Monday 11 July 2016

Excretory System and Mechanism of Excretion in Earthworm, Flatworm, Insects and Amoeba

EXCRETORY SYSTEM OF EARTHWORM

[Photo credit: KDS444. Earthworm_head.svg from wikipedia commons. License: CC-BY-SA 3.0]

An earthworm has a segmented body. Each segment of the body except the first three and the last segment has a pair of tubes called nephridia. The nephridia are the excretory organs of the earthworm.
Each nephridium has a ciliated funnel, the nephrostome at one end, which opens to the outside through a small pore called nephridiophore. This opens into the body cavity of the segment in the front. The nephrostome leads into a long coiled tube made up of:

  • a narrow ciliated tube,
  • a middle ciliated tube,
  • a wide non-ciliated tube, and
  • a muscular tube which opens to the exterior via an excretory pore. The nephridium thus opens at both ends.
Mechanism of Excretion in Earthworm
Each nephridium is surrounded by a capillary network. The waste products, mainly urea, are extracted from the blood capillaries surrounding the nephridia. Waste products are also removed from the fluid into the body cavity and passed into the funnel.

Fluid containing waste products moves through the long tubes of the nephridia. Along the way, salts and other substances that are useful to the body are reabsorbed through the walls of the tubes. 

The unabsorbed substances, including water, collect in the muscular tubes as urine. The excretory pore relaxes to allow the urine to escape to the exterior. Earthworm gets rid of carbon dioxide during gaseous exchange through the moist body surface or skin.

The earthworm cannot survive in a dry environment. With limits, it can tolerate dry conditions and conserve water by producing very little urine which is hypertonic.


EXCRETORY SYSTEM OF FLATWORM

Flatworm may be free-living or parasitic, and aquatic or terrestrial. Parasitic worms live inside their host's bodies in a fluid environment.

The excretory organs of the flatworms, especially free-living planarians, are the flame cells. In these animals, there are two longitudinal excretory canals with a number of openings to the exterior on the surface. The canals consist of numerous branched tubules. The fine end of the tubules end in a specially hollow structures called flame cells.

In a flame cell, the nucleus is displaced to one side of the cell and the cytoplasm has a large hollow called the cell lumen. The lumen is continuous with the fine tubules. A bunch of flagella hangs down the lumen.

Mechanism of Excretion in Flatworm
The waste products, especially water, ammonia and carbon dioxide diffuse from the surrounding cells into the flame cells. With the aid of flagella, the fluid containing the waste products is propelled into the tubules. From there, the fluid passes into the exterior.


EXCRETORY SYSTEM OF INSECTS

The organs responsible for excretion in insects are the malphigian tubules. These are outgrowth from the exterior portion of the small intestine. They are fine, long and slender. 

Insects have the remarkable ability to conserve water so that they can be found in the hottest and driest places on earth. Their ability to conserve water can be attributed to several factors:
  • their outer surface is waterproof because of a layer of wax;
  • the spiracles prevent water loss from the gaseous exchange surface which is inside the body; and
  • they have an extremely efficient excretory system.

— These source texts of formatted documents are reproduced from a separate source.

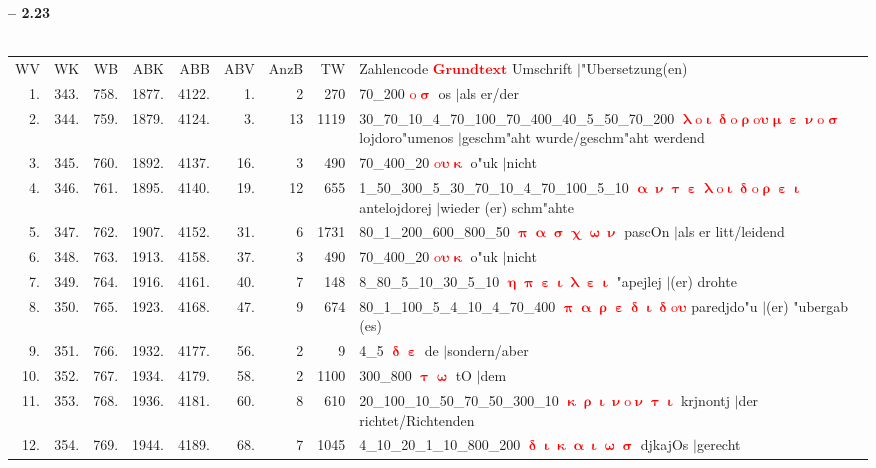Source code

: \documentclass[a4paper,10pt,landscape]{article}
\begin{document}
\newpage 
{\bf -- 2.23}\\
\medskip \\
\begin{tabular}{rrrrrrrrp{120mm}}
WV&WK&WB&ABK&ABB&ABV&AnzB&TW&Zahlencode \textcolor{red}{$\boldsymbol{Grundtext}$} Umschrift $|$"Ubersetzung(en)\\
1.&343.&758.&1877.&4122.&1.&2&270&70\_200 \textcolor{red}{$\boldsymbol{\mathrm{o}\upsigma}$} os $|$als er/der\\
2.&344.&759.&1879.&4124.&3.&13&1119&30\_70\_10\_4\_70\_100\_70\_400\_40\_5\_50\_70\_200 \textcolor{red}{$\boldsymbol{\uplambda\mathrm{o}\upiota\updelta\mathrm{o}\uprho\mathrm{o}\upsilon\upmu\upepsilon\upnu\mathrm{o}\upsigma}$} lojdoro"umenos $|$geschm"aht wurde/geschm"aht werdend\\
3.&345.&760.&1892.&4137.&16.&3&490&70\_400\_20 \textcolor{red}{$\boldsymbol{\mathrm{o}\upsilon\upkappa}$} o"uk $|$nicht\\
4.&346.&761.&1895.&4140.&19.&12&655&1\_50\_300\_5\_30\_70\_10\_4\_70\_100\_5\_10 \textcolor{red}{$\boldsymbol{\upalpha\upnu\uptau\upepsilon\uplambda\mathrm{o}\upiota\updelta\mathrm{o}\uprho\upepsilon\upiota}$} antelojdorej $|$wieder (er) schm"ahte\\
5.&347.&762.&1907.&4152.&31.&6&1731&80\_1\_200\_600\_800\_50 \textcolor{red}{$\boldsymbol{\uppi\upalpha\upsigma\upchi\upomega\upnu}$} pascOn $|$als er litt/leidend\\
6.&348.&763.&1913.&4158.&37.&3&490&70\_400\_20 \textcolor{red}{$\boldsymbol{\mathrm{o}\upsilon\upkappa}$} o"uk $|$nicht\\
7.&349.&764.&1916.&4161.&40.&7&148&8\_80\_5\_10\_30\_5\_10 \textcolor{red}{$\boldsymbol{\upeta\uppi\upepsilon\upiota\uplambda\upepsilon\upiota}$} "apejlej $|$(er) drohte\\
8.&350.&765.&1923.&4168.&47.&9&674&80\_1\_100\_5\_4\_10\_4\_70\_400 \textcolor{red}{$\boldsymbol{\uppi\upalpha\uprho\upepsilon\updelta\upiota\updelta\mathrm{o}\upsilon}$} paredjdo"u $|$(er) "ubergab (es)\\
9.&351.&766.&1932.&4177.&56.&2&9&4\_5 \textcolor{red}{$\boldsymbol{\updelta\upepsilon}$} de $|$sondern/aber\\
10.&352.&767.&1934.&4179.&58.&2&1100&300\_800 \textcolor{red}{$\boldsymbol{\uptau\upomega}$} tO $|$dem\\
11.&353.&768.&1936.&4181.&60.&8&610&20\_100\_10\_50\_70\_50\_300\_10 \textcolor{red}{$\boldsymbol{\upkappa\uprho\upiota\upnu\mathrm{o}\upnu\uptau\upiota}$} krjnontj $|$der richtet/Richtenden\\
12.&354.&769.&1944.&4189.&68.&7&1045&4\_10\_20\_1\_10\_800\_200 \textcolor{red}{$\boldsymbol{\updelta\upiota\upkappa\upalpha\upiota\upomega\upsigma}$} djkajOs $|$gerecht\\
\end{tabular}\medskip \\
\end{document}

The malphigian tubules are found floating between glands and organs in most parts of the thorax and abdomen. The malphigian tubules are found in six groups, each consisting of up to twelve tubules. A malphigian tubule consists of two parts - the distal (free) end and the proximal end (the portion next to the gut).

Mechanism of Excretion in Insects
Nitrogenous waste products and water which are liberated into the haemocoel are absorbed at the distal end of the malphigian tubules. The nitrogenous wastes are converted to uric acid as they pass along the malphigian tubules towards the gut. 

A lot of water is also reabsorbed so that by the time the uric acid reaches the proximal end of the tubules, it is changed to solid crystals. In the hind gut, more water is reabsorbed by the rectal gland. Thus, the urine which eventually leaves the body is very concentrated, almost a dry solid. 


EXCRETORY SYSTEM OF AMOEBA

 Contractile vacuoles are the excretory organs of Amoeba. Water constantly enters the amoebic cell through its selective permeable membrane by osmosis. The excess water collects in a contractile vacuole which is a small sac, lined with a membrane. 

The contractile vacuole expands as it is filled with water and then empties its content to the exterior. Thus, the vacuole acts as a kind of water pump for getting rid of excess water. This water has almost no salt in it.

Mechanism of Excretion in Amoeba
Excretory products like ammonia and carbon dioxide, leave the Amoeba by diffusion across the selectively permeable cell membrane to the exterior. This is an adequate mechanism for excretion of metabolic wastes since the surface area to volume ratio of the Amoeba is large.